Smart Monorepos: Determining Impact from Deep Dependency Changes in Typescript



This content originally appeared on Level Up Coding – Medium and was authored by Nicolaos Moscholios

1. Intro

Note: this article will be most relevant if your project fits these criteria:

  • It’s a Typescript project
  • You’re using a monorepo structure (e.g. with yarn workspaces)
  • Your monorepo contains multiple deployable applications (e.g. a web app, a design system app, an admin panel etc…)

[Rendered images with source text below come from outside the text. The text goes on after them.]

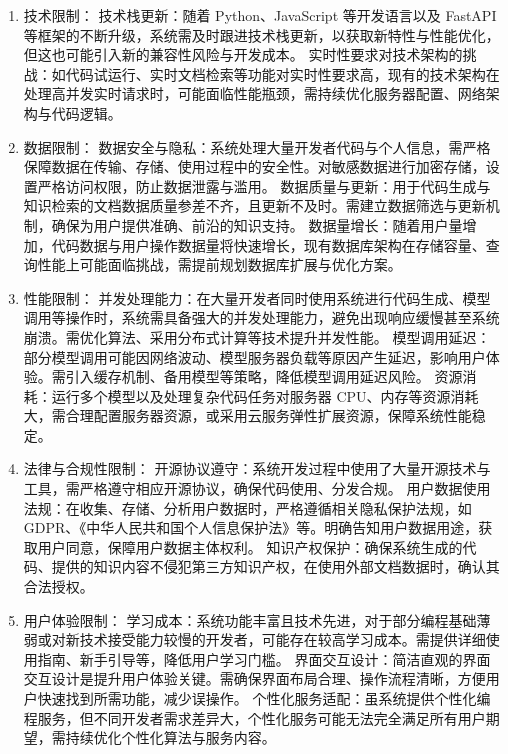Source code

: \documentclass[
    report,     %
    oneside,    %
    UTF8,       %
    zihao=-4    %
]{config} %
\begin{document}
\begin{enumerate}[label=(\arabic*)]
\item 技术限制：
技术栈更新：随着 Python、JavaScript 等开发语言以及 FastAPI 等框架的不断升级，系统需及时跟进技术栈更新，以获取新特性与性能优化，但这也可能引入新的兼容性风险与开发成本。
实时性要求对技术架构的挑战：如代码试运行、实时文档检索等功能对实时性要求高，现有的技术架构在处理高并发实时请求时，可能面临性能瓶颈，需持续优化服务器配置、网络架构与代码逻辑。
\item 数据限制：
数据安全与隐私：系统处理大量开发者代码与个人信息，需严格保障数据在传输、存储、使用过程中的安全性。对敏感数据进行加密存储，设置严格访问权限，防止数据泄露与滥用。
数据质量与更新：用于代码生成与知识检索的文档数据质量参差不齐，且更新不及时。需建立数据筛选与更新机制，确保为用户提供准确、前沿的知识支持。
数据量增长：随着用户量增加，代码数据与用户操作数据量将快速增长，现有数据库架构在存储容量、查询性能上可能面临挑战，需提前规划数据库扩展与优化方案。
\item 性能限制：
并发处理能力：在大量开发者同时使用系统进行代码生成、模型调用等操作时，系统需具备强大的并发处理能力，避免出现响应缓慢甚至系统崩溃。需优化算法、采用分布式计算等技术提升并发性能。
模型调用延迟：部分模型调用可能因网络波动、模型服务器负载等原因产生延迟，影响用户体验。需引入缓存机制、备用模型等策略，降低模型调用延迟风险。
资源消耗：运行多个模型以及处理复杂代码任务对服务器 CPU、内存等资源消耗大，需合理配置服务器资源，或采用云服务弹性扩展资源，保障系统性能稳定。
\item 法律与合规性限制：
开源协议遵守：系统开发过程中使用了大量开源技术与工具，需严格遵守相应开源协议，确保代码使用、分发合规。
用户数据使用法规：在收集、存储、分析用户数据时，严格遵循相关隐私保护法规，如 GDPR、《中华人民共和国个人信息保护法》等。明确告知用户数据用途，获取用户同意，保障用户数据主体权利。
知识产权保护：确保系统生成的代码、提供的知识内容不侵犯第三方知识产权，在使用外部文档数据时，确认其合法授权。
\item 用户体验限制：
学习成本：系统功能丰富且技术先进，对于部分编程基础薄弱或对新技术接受能力较慢的开发者，可能存在较高学习成本。需提供详细使用指南、新手引导等，降低用户学习门槛。
界面交互设计：简洁直观的界面交互设计是提升用户体验关键。需确保界面布局合理、操作流程清晰，方便用户快速找到所需功能，减少误操作。
个性化服务适配：虽系统提供个性化编程服务，但不同开发者需求差异大，个性化服务可能无法完全满足所有用户期望，需持续优化个性化算法与服务内容。
\end{enumerate}
\end{document}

At Sortlist, we have a large monorepo that hosts most of the frontend client-facing application code. We have four main apps, all NextJS apps:

  • apps/public this hosts the code for our marketplace app, which you can visit at https://www.sortlist.com
  • apps/client and apps/agency are two authenticated applications that our clients use (we are a middleman, so each application is for each party, the service provider, and the buyer).
  • apps/manager is our internal application used by the sales and customer success teams, essentially our admin panel

Then, within the same project we have the following packages:

.
├── apps/
│ ├── public
│ ├── agency
│ ├── client
│ └── manager
├── libs/
│ ├── config
│ ├── feature-flags
│ ├── media
│ ├── translation
│ ├── tracking
│ ├── utils
│ └── ...etc
└── packages/
├── data-fetching
├── e2e
├── design-system
└── ...etc

That’s a lot of code that all of those apps depend on.

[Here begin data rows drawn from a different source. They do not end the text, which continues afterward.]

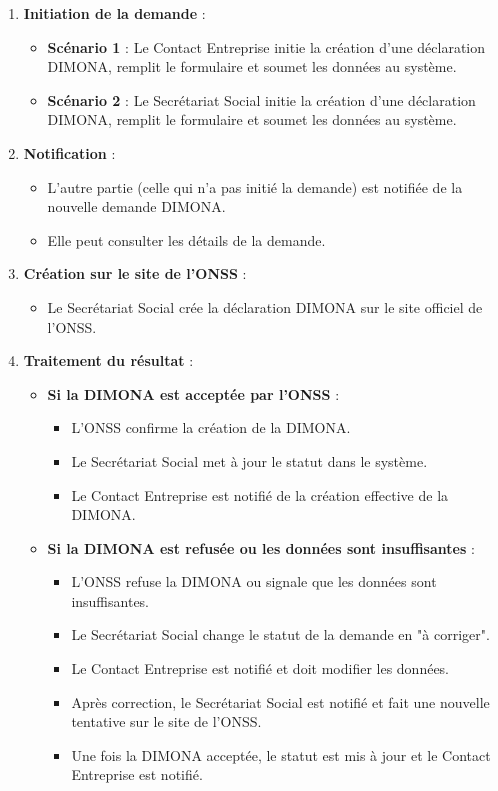 \begin{enumerate}
  \item \textbf{Initiation de la demande} :
    \begin{itemize}
      \item \textbf{Scénario 1} : Le Contact Entreprise initie la création d'une déclaration DIMONA, remplit le formulaire et soumet les données au système.
      \item \textbf{Scénario 2} : Le Secrétariat Social initie la création d'une déclaration DIMONA, remplit le formulaire et soumet les données au système.
    \end{itemize}

  \item \textbf{Notification} :
    \begin{itemize}
      \item L'autre partie (celle qui n'a pas initié la demande) est notifiée de la nouvelle demande DIMONA.
      \item Elle peut consulter les détails de la demande.
    \end{itemize}

  \item \textbf{Création sur le site de l'ONSS} :
    \begin{itemize}
      \item Le Secrétariat Social crée la déclaration DIMONA sur le site officiel de l'ONSS.
    \end{itemize}

  \item \textbf{Traitement du résultat} :
    \begin{itemize}
      \item \textbf{Si la DIMONA est acceptée par l'ONSS} :
        \begin{itemize}
          \item L'ONSS confirme la création de la DIMONA.
          \item Le Secrétariat Social met à jour le statut dans le système.
          \item Le Contact Entreprise est notifié de la création effective de la DIMONA.
        \end{itemize}
      \item \textbf{Si la DIMONA est refusée ou les données sont insuffisantes} :
        \begin{itemize}
          \item L'ONSS refuse la DIMONA ou signale que les données sont insuffisantes.
          \item Le Secrétariat Social change le statut de la demande en "à corriger".
          \item Le Contact Entreprise est notifié et doit modifier les données.
          \item Après correction, le Secrétariat Social est notifié et fait une nouvelle tentative sur le site de l'ONSS.
          \item Une fois la DIMONA acceptée, le statut est mis à jour et le Contact Entreprise est notifié.
        \end{itemize}
    \end{itemize}
\end{enumerate}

In this article I’ll show you how we built a simple code analysis script that lets us automatically deploy each app based on the code that was modified in the dependencies.

2. The problem

Take the following use case:

You create a pull request or merge a commit that contains changes within the design system package. This change may target a common component used within the apps, or even a piece of code which itself is a dependency of the design system (e.g. code inside utils).

Now because we have 4 applications, all of which take a while to compile, we wanted to avoid deploying everything for every change. This is because:

  1. CI time is expensive — even using your own runners, every minute spent will cost money. In our case, each app is built in a docker image and then deployed to a Kubernetes cluster
  2. With multiple people pushing code to the same monorepo, it’s not ideal having to create a new release for every app for every code push
  3. Sometimes the change does not actually affect the app, creating a “useless” release

So we decided to keep it simple and say:

If the change is outside of the apps, the developer should trigger a manual build for the apps they know their change might affect

This was clearly not the best approach as the team often had trouble remembering to create a manual release. And with every other part of the CI being automated, it’s easy to forget your change needed a deployment of N apps. We often had merged code for a fix thinking it would be released in the next 30 minutes, only to realise the next day the bug was still out because no one created a manual release (the fix was within the tracking package).

3. Existing tools

There are tools that can help with this problem. For example Paths Filter is a really nice Github Action that lets you define filters for changed paths. In fact we were using this initially to detect changes within the apps folder and create a release accordingly, however this was not granular enough.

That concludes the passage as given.